Stored data:
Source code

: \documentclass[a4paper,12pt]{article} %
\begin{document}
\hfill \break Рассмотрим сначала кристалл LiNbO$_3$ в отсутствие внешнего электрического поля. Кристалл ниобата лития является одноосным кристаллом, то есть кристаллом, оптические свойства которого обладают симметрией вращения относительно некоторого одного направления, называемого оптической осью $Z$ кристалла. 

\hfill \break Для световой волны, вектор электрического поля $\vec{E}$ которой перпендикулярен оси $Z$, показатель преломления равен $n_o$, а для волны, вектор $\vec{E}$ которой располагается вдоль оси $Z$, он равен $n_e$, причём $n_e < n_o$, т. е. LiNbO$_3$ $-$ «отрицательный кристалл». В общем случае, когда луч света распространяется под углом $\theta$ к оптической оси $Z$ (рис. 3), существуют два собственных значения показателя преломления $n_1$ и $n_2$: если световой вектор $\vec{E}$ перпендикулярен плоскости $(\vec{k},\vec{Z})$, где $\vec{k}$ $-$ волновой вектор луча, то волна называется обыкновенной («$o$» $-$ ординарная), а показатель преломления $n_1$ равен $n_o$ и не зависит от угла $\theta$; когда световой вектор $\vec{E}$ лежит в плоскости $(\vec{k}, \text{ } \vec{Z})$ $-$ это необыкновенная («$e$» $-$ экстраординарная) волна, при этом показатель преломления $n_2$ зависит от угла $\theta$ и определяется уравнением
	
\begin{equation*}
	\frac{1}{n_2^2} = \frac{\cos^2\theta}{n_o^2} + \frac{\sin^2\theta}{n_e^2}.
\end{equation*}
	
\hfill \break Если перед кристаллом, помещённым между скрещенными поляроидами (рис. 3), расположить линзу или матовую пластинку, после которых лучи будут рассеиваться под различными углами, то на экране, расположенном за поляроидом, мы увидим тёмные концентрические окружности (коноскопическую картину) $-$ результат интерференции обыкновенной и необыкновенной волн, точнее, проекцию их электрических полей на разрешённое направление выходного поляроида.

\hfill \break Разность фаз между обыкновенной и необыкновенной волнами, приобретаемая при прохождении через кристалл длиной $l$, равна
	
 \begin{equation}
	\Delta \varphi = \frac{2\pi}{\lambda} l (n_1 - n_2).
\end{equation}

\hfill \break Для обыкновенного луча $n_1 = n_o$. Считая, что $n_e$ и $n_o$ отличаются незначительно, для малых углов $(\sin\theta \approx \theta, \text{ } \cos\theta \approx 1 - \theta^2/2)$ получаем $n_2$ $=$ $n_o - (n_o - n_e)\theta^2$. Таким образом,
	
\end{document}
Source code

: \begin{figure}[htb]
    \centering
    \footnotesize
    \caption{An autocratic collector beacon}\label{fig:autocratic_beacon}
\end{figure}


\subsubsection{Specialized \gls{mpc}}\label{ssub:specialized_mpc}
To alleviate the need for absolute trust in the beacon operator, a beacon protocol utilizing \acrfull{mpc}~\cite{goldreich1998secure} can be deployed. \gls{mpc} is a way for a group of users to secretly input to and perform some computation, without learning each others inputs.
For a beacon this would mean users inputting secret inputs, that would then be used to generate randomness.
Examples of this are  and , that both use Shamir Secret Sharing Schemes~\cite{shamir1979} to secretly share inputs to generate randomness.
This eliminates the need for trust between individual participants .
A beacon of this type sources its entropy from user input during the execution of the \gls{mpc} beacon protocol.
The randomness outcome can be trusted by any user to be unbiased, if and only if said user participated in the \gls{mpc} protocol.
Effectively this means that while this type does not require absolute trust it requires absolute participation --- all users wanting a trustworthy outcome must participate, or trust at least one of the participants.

Description of the task: Once each line with "participants" in the entries is counted, state the total and nothing else.

Task solution: 2